Enoden Stations : EN07 – Koshigoe


The Enoden links Fujisawa & Kamakura via a coastal route that gives both those cities access to the little island of Enoshima – hence the name. It’s a charming, old-fashioned trainline, with some really interesting sights to be seen along the way.

Click this link for more info.


Local Sights

Koshigoe’s pretty small and, apart from some small shops and restaurants, doesn’t really have a whole lot going on,

There is, however, a couple of sights of note:

Manpuku-ji, the temple where a very famous letter was written from one brother to another.

Koryugu shrine, which is well woven into Kamakura’s past, and not just because it’s nearly a thousand years old.


All About EN07 Koshigoe

The section of track from Enoshima to Koshigoe is, as far as I’m aware, the longest part of the Enoden that operates on the road, making the drivers have to pay attention to cyclists, pedestrians, cars and all manner of hazards you don’t typically associate with train tracks.

On the positive side, it does make for some interesting train shots:

Koshigoe’s got a funky Showa period kind of a vibe to it that mingles with the surfer culture of the area a little, all manifested in a variety of neat little restaurants of differing fare opposite the station.

Further along the road, tucked up a side street, there’s one of Koshigoe’s main claims to fame and a connection to a previous Enoden Station.

Manpuku temple is where Minamoto no Yoshitsune stayed for a while in 1195. You may remember him as the brother of Minamoto no Yoritomo, Japan’s first shogun, and you may also recall that they had a bit of a spat.

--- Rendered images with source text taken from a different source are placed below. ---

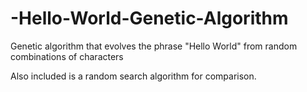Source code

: # -Hello-World-Genetic-Algorithm
Genetic algorithm that evolves the phrase "Hello World" from random combinations of characters



Also included is a random search algorithm for comparison. 
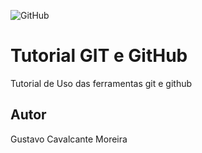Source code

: ![GitHub](https://img.shields.io/github/license/moreiragustavo/git-e-github)
# Tutorial GIT e GitHub
Tutorial de Uso das ferramentas git e github
## Autor 
Gustavo Cavalcante Moreira
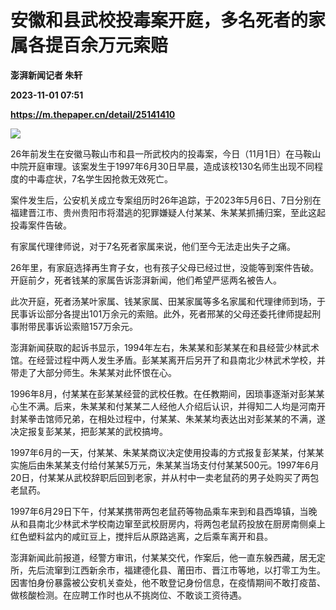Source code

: # 安徽和县武校投毒案开庭，多名死者的家属各提百余万元索赔
**澎湃新闻记者 朱轩**

**2023-11-01 07:51**

**https://m.thepaper.cn/detail/25141410**

![](https://imagecloud.thepaper.cn/thepaper/image/276/504/114.png)

26年前发生在安徽马鞍山市和县一所武校内的投毒案，今日（11月1日）在马鞍山中院开庭审理。该案发生于1997年6月30日早晨，造成该校130名师生出现不同程度的中毒症状，7名学生因抢救无效死亡。

案件发生后，公安机关成立专案组历时26年追踪，于2023年5月6日、7日分别在福建晋江市、贵州贵阳市将潜逃的犯罪嫌疑人付某某、朱某某抓捕归案，至此这起投毒案件告破。

有家属代理律师说，对于7名死者家属来说，他们至今无法走出失子之痛。

26年里，有家庭选择再生育子女，也有孩子父母已经过世，没能等到案件告破。开庭前夕，死者钱某的家属告诉澎湃新闻，他们希望严惩两名被告人。

此次开庭，死者汤某叶家属、钱某家属、田某家属等多名家属和代理律师到场，于民事诉讼部分各提出101万余元的索赔。此外，死者邢某的父母还委托律师提起刑事附带民事诉讼索赔157万余元。

澎湃新闻获取的起诉书显示，1994年左右，朱某某和彭某某在和县经营少林武术馆。在经营过程中两人发生矛盾。彭某某离开后另开了和县南北少林武术学校，并带走了大部分师生。朱某某对此怀恨在心。

1996年8月，付某某在彭某某经营的武校任教。在任教期间，因琐事逐渐对彭某某心生不满。后来，朱某某和付某某二人经他人介绍后认识，并得知二人均是河南开封某拳击馆师兄弟，在相处过程中，付某某、朱某某均表达出对彭某某的不满，遂决定报复彭某某，把彭某某的武校搞垮。

1997年6月的一天，付某某、朱某某商议决定使用投毒的方式报复彭某某，付某某实施后由朱某某支付给付某某5万元，朱某某当场支付付某某500元。1997年6月20日，付某某从武校辞职后回到老家，并从村中一卖老鼠药的男子处购买了两包老鼠药。

1997年6月29日下午，付某某携带两包老鼠药等物品乘车来到和县西埠镇，当晚从和县南北少林武术学校南边窜至武校厨房内，将两包老鼠药投放在厨房南侧桌上红色塑料盆内的咸豇豆上，搅拌后从原路逃离，之后乘车离开和县。

澎湃新闻此前报道，经警方审讯，付某某交代，作案后，他一直东躲西藏，居无定所，先后流窜到江西新余市，福建德化县、莆田市、晋江市等地，以打零工为生。因害怕身份暴露被公安机关查处，他不敢登记身份信息，在疫情期间不敢打疫苗、做核酸检测。在应聘工作时也从不挑岗位、不敢谈工资待遇。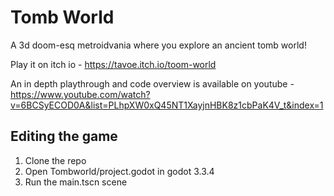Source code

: 
# Tomb World

A 3d doom-esq metroidvania where you explore an ancient tomb world!

Play it on itch io - https://tavoe.itch.io/toom-world

An in depth playthrough and code overview is available on youtube - https://www.youtube.com/watch?v=6BCSyECOD0A&list=PLhpXW0xQ45NT1XayjnHBK8z1cbPaK4V_t&index=1

## Editing the game

1. Clone the repo
2. Open Tombworld/project.godot in godot 3.3.4
3. Run the main.tscn scene
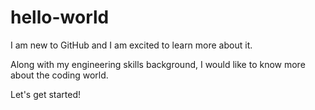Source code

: # hello-world

I am new to GitHub and I am excited to learn more about it.

Along with my engineering skills background, I would like to know more about the coding world. 

Let's get started!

Yoritomo didn’t trust his brother and so had refused him entry into Kamakura. Yoshitsune waited in Manpuku for about a week, before writing a long letter to his sibling asking for permission to come in.

Yoritomo wasn’t swayed by the wordsmithery so Yoshitsune ended up moving on. His life would, not long after, come to a violent end and his head – possibly – floated along a river to Fujisawa, popping up in a well. (As seen previously.)

Manpuku has really only this story going for it in terms of interest, as you may gather from the statue:

There is a bit to see inside the temple but I didn’t go in, owing to the pandemic. This post at JREF has some cool information about the interior.

The other place of note in Koshigoe is a small shrine about a five minute walk from Manpuku on the other side of the road, on top of Koyurugi Cape looking down on the ocean.

An information board in the grounds tells you that koyurugi means to shudder or quiver, and so Koyurugi shrine takes its name from a pine tree that once stood on the cape and would move even when there was no breeze.

The sign also explains that legend tells us the builder of the shrine was Sasaki Moritsuna, a follower of Minamoto no Yoritomo (you know, the guy who wouldn’t let his brother into Kamakura… oh and Japan’s first shogun.)

It’s also, according to the sign, the place where Nitta Yoshisada prayed before launching an attack on Kamakura in 1333; a fight which he won, taking back control of Japan from the Hojo clan in the process.

Much, much later on in its history, this shrine was an observation point for monitoring the coming and going of foreign ships once Japan started to reopen in the 19th century.

Nowadays, it sits next to a main road but remains largely undisturbed by the artificial noise of the traffic; it remains surrounded by trees on all sides, except for where the cape falls away down to the sea; from there you can hear only the soft swell and gentle crashes of the waves on the rocks beneath.

An occasional bit of birdsong might come your way too, if you’re lucky.

It’s certainly an auspicious place to pray for success in any ventures you might be considering, but I’d suggest against laying siege to Kamakura. Rather a large undertaking that.